Sumber: Kompas.com | Editor: Barratut Taqiyyah Rafie
KONTAN.CO.ID - JAKARTA. Hubungan Amerika Serikat dan Iran kian memans pasca serangan Amerika Serikat ke Baghdad yang menewaskan pimpinan militer Iran Qasem Solaemani. Hal ini memicu kekhawatiran publik mengenai perang dunia ketiga lantaran keterlibatan negara-negara ke masing-masing pihak.
Direktur Riset Centre of Reform on Economics (Core) Piter Abdullah menilai, ketegangan kedua negara yang berlarut bisa menyebabkan defisit migas RI kian melebar. Pasalnya, dalam beberapa hari terakhir pasca serangan terjadi, harga minyak dunia terus terkerek naik.
"Ketegangan ini juga bisa berdampak ke perekonomian melalui jalur perdagangan misalnya dengan kenaikan harga minyak. Tentunya kita berharap kedua pihak bisa menahan diri dan menyelesaikan perbedaan dengan jalan damai," jelas Piter ketika dihubungi Kompas.com, Selasa (7/1/2020).
Melansir Reuters, harga minyak melesat setelah adanya laporan bahwa Iran menyerang pangkalan militer Amerika Serikat (AS) di Irak pada Rabu (8/1) pagi.
Baca Juga: Begini respons Donald Trump pasca Iran serang pangkalan militer AS di Irak
Hari ini pukul 7.12 WIB, harga minyak west texas intermediate (WTI) melonjak 3,41% ke US$ 64,84 per barel dari harga penutupan kemarin pada US$ 62,70 per barel. Harga minyak acuan AS ini kembali menyentuh level tertinggi sejak April 2019.
Dia pun mengatakan, ketegangan geopolitik tersebut merusak tren sentimen positif di pasar keuangan global yang terbangun paska kesepakatan perdang dagang antara AS dan China.
Kekhawatiran timbulnya perang akan menahan aliran modal asing masuk ke negara-negara berkembang termasuk ke Indonesia. Hal tersebut bakal berdampak negatif terhadap pergerakan Indeks Harga Saham Gabungan (IHSG) dan nilai tukar rupiah.

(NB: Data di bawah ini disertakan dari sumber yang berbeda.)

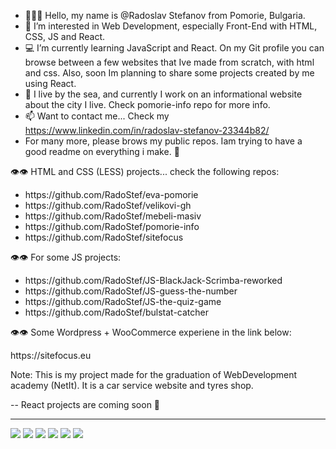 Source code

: - 🙂👋🏻 Hello, my name is @Radoslav Stefanov from Pomorie, Bulgaria.
- 💞️ I’m interested in Web Development, especially Front-End with HTML, CSS, JS and React. 
- 💻 I’m currently learning JavaScript and React. On my Git profile you can browse between a few websites that Ive made from scratch, with html and css. Also, soon Im planning to share some projects created by me using React.
- 🌊 I live by the sea, and currently I work on an informational website about the city I live. Check pomorie-info repo for more info.
- 📫 Want to contact me... Check my https://www.linkedin.com/in/radoslav-stefanov-23344b82/
- For many more, please brows my public repos. Iam trying to have a good readme on everything i make. 🙂
<p>👁👁 HTML and CSS (LESS) projects... check the following repos:</p>
 <ul>
  <li>https://github.com/RadoStef/eva-pomorie</li>
  <li>https://github.com/RadoStef/velikovi-gh</li>
  <li>https://github.com/RadoStef/mebeli-masiv</li>
  <li>https://github.com/RadoStef/pomorie-info</li>
  <li>https://github.com/RadoStef/sitefocus</li>
 </ul>
 <p> 👁👁 For some JS projects: </p>
 <ul>
  <li>https://github.com/RadoStef/JS-BlackJack-Scrimba-reworked</li>
  <li>https://github.com/RadoStef/JS-guess-the-number</li>
  <li>https://github.com/RadoStef/JS-the-quiz-game</li>
  <li>https://github.com/RadoStef/bulstat-catcher</li>
 </ul>
 <p> 👁👁 Some Wordpress + WooCommerce experiene in the link below:</p>
      https://sitefocus.eu
 <p>Note: This is my project made for the graduation of WebDevelopment academy (NetIt). It is a car service website and tyres shop.</p> 

 <p>  -- React projects are coming soon 🙂 </p>
<hr>
<div>
 <img src='https://sitefocus.eu/radoslav/html.png'>
 <img src='https://sitefocus.eu/radoslav/css.png'>
 <img src='https://sitefocus.eu/radoslav/less.png'>
 <img src='https://sitefocus.eu/radoslav/js.png'>
 <img src='https://sitefocus.eu/radoslav/react.png'>
 <img src='https://sitefocus.eu/radoslav/mui.png'>
</div>
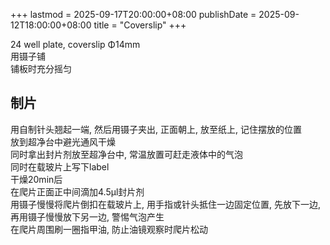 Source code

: +++
lastmod = 2025-09-17T20:00:00+08:00
publishDate = 2025-09-12T18:00:00+08:00
title = "Coverslip"
+++

24 well plate, coverslip Φ14mm  
用镊子铺  
铺板时充分摇匀  

## 制片

用自制针头翘起一端, 然后用镊子夹出, 正面朝上, 放至纸上, 记住摆放的位置  
放到超净台中避光通风干燥  
同时拿出封片剂放至超净台中, 常温放置可赶走液体中的气泡  
同时在载玻片上写下label  
干燥20min后  
在爬片正面正中间滴加4.5μl封片剂  
用镊子慢慢将爬片倒扣在载玻片上, 用手指或针头抵住一边固定位置, 先放下一边, 再用镊子慢慢放下另一边, 警惕气泡产生  
在爬片周围刷一圈指甲油, 防止油镜观察时爬片松动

Baca Juga: Iran mulai membalas AS, ini ringkasan pergerakan sejumlah instrumen investasi
Ekonomi Kian Tertekan
Senada dengan Piter, ekonom Institute for Development of Economics and Finance (Indef) Bhima Yudistira menjelaskan, dengan meningkatnya ketegangan AS dan Iran, beban subsidi BBM dan tarif listrik bakal bengkak di awal tahun. Pasalnya, asumsi harga minyak mentah acuan RI (ICP) di APBN 2020 sebesar US$ 63 per barrel, jauh lebih rendah dari harga acuan global yang sudah mulai menanjak naik.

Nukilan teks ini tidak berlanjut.